▶ WHAT YOU NEED TO DO
The lines from the one holding "109 106 ..." to the end of the records below, exactly as written, are the only thing to return.
══ WORKING DATA
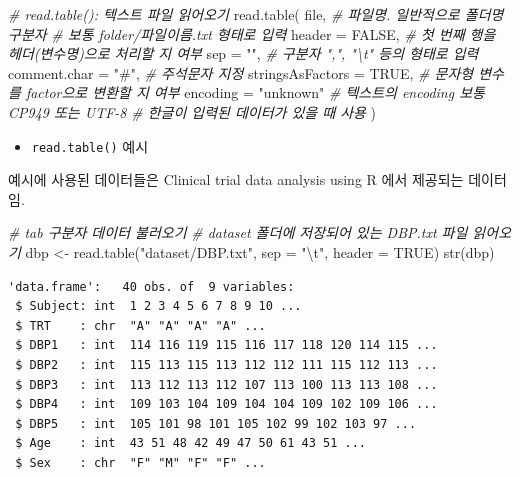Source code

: \documentclass[
  11pt,
]{krantz}
\makeatletter
\newenvironment{Shaded}{\begin{snugshade}}{\end{snugshade}}
\newcommand{\AttributeTok}[1]{\textcolor[rgb]{0.61,0.61,0.61}{#1}}
\newcommand{\CommentTok}[1]{\textcolor[rgb]{0.37,0.37,0.37}{\textit{#1}}}
\newcommand{\ConstantTok}[1]{\textcolor[rgb]{0,0,0}{#1}}
\newcommand{\FunctionTok}[1]{\textcolor[rgb]{0,0,0}{#1}}
\newcommand{\NormalTok}[1]{#1}
\newcommand{\OtherTok}[1]{\textcolor[rgb]{0.37,0.37,0.37}{#1}}
\newcommand{\SpecialCharTok}[1]{\textcolor[rgb]{0,0,0}{#1}}
\newcommand{\StringTok}[1]{\textcolor[rgb]{0.5,0.5,0.5}{#1}}
\providecommand{\tightlist}{%
  \setlength{\itemsep}{0pt}\setlength{\parskip}{0pt}}
\newenvironment{kframe}{%
\medskip{}
\setlength{\fboxsep}{.8em}
 \def\at@end@of@kframe{}%
 \ifinner\ifhmode%
  \def\at@end@of@kframe{\end{minipage}}%
  \begin{minipage}{\columnwidth}%
 \fi\fi%
 \def\FrameCommand##1{\hskip\@totalleftmargin \hskip-\fboxsep
 \colorbox{shadecolor}{##1}\hskip-\fboxsep
     \hskip-\linewidth \hskip-\@totalleftmargin \hskip\columnwidth}%
 \MakeFramed {\advance\hsize-\width
   \@totalleftmargin\z@ \linewidth\hsize
   \@setminipage}}%
 {\par\unskip\endMakeFramed%
 \at@end@of@kframe}
\newenvironment{rmdblock}[1]
  {
  \begin{itemize}
  \renewcommand{\labelitemi}{
    \raisebox{-.7\height}[0pt][0pt]{
      {\setkeys{Gin}{width=3em,keepaspectratio}\texttt{[image: images/\#1]}}
    }
  }
  \setlength{\fboxsep}{1em}
  \begin{kframe}
  \item
  }
  {
  \end{kframe}
  \end{itemize}
  }
\newenvironment{rmdnote}
  {\begin{rmdblock}{note}}
  {\end{rmdblock}}
\makeatother
\begin{document}
\footnotesize

\begin{Shaded}
\begin{Highlighting}[]
\CommentTok{\# read.table(): 텍스트 파일 읽어오기}
\FunctionTok{read.table}\NormalTok{(}
\NormalTok{  file, }\CommentTok{\# 파일명. 일반적으로 폴더명 구분자 }
        \CommentTok{\# 보통 folder/파일이름.txt 형태로 입력}
  \AttributeTok{header =} \ConstantTok{FALSE}\NormalTok{, }\CommentTok{\# 첫 번째 행을 헤더(변수명)으로 처리할 지 여부}
  \AttributeTok{sep =} \StringTok{""}\NormalTok{, }\CommentTok{\# 구분자 ",", "\textbackslash{}t" 등의 형태로 입력}
  \AttributeTok{comment.char =} \StringTok{"\#"}\NormalTok{, }\CommentTok{\# 주석문자 지정}
  \AttributeTok{stringsAsFactors =} \ConstantTok{TRUE}\NormalTok{, }\CommentTok{\# 문자형 변수를 factor으로 변환할 지 여부}
  \AttributeTok{encoding =} \StringTok{"unknown"} \CommentTok{\# 텍스트의 encoding 보통 CP949 또는 UTF{-}8}
                       \CommentTok{\# 한글이 입력된 데이터가 있을 때 사용}
\NormalTok{)}
\end{Highlighting}
\end{Shaded}

\normalsize

\begin{itemize}
\tightlist
\item
  \texttt{read.table()} 예시
\end{itemize}

\footnotesize

\begin{rmdnote}
예시에 사용된 데이터들은 Clinical trial data analysis using R \citep{chen-2010}에서 제공되는 데이터임.
\end{rmdnote}

\normalsize

\footnotesize

\begin{Shaded}
\begin{Highlighting}[]
\CommentTok{\# tab 구분자 데이터 불러오기}
\CommentTok{\# dataset 폴더에 저장되어 있는 DBP.txt 파일 읽어오기}
\NormalTok{dbp }\OtherTok{\textless{}{-}} \FunctionTok{read.table}\NormalTok{(}\StringTok{"dataset/DBP.txt"}\NormalTok{, }\AttributeTok{sep =} \StringTok{"}\SpecialCharTok{\textbackslash{}t}\StringTok{"}\NormalTok{, }\AttributeTok{header =} \ConstantTok{TRUE}\NormalTok{)}
\FunctionTok{str}\NormalTok{(dbp)}
\end{Highlighting}
\end{Shaded}

\begin{verbatim}
'data.frame':   40 obs. of  9 variables:
 $ Subject: int  1 2 3 4 5 6 7 8 9 10 ...
 $ TRT    : chr  "A" "A" "A" "A" ...
 $ DBP1   : int  114 116 119 115 116 117 118 120 114 115 ...
 $ DBP2   : int  115 113 115 113 112 112 111 115 112 113 ...
 $ DBP3   : int  113 112 113 112 107 113 100 113 113 108 ...
 $ DBP4   : int  109 103 104 109 104 104 109 102 109 106 ...
 $ DBP5   : int  105 101 98 101 105 102 99 102 103 97 ...
 $ Age    : int  43 51 48 42 49 47 50 61 43 51 ...
 $ Sex    : chr  "F" "M" "F" "F" ...
\end{verbatim}
\end{document}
════
▶ EXERCISE RESPONSE
 $ DBP4   : int  109 103 104 109 104 104 109 102 109 106 ...
 $ DBP5   : int  105 101 98 101 105 102 99 102 103 97 ...
 $ Age    : int  43 51 48 42 49 47 50 61 43 51 ...
 $ Sex    : chr  "F" "M" "F" "F" ...
\end{verbatim}
\end{document}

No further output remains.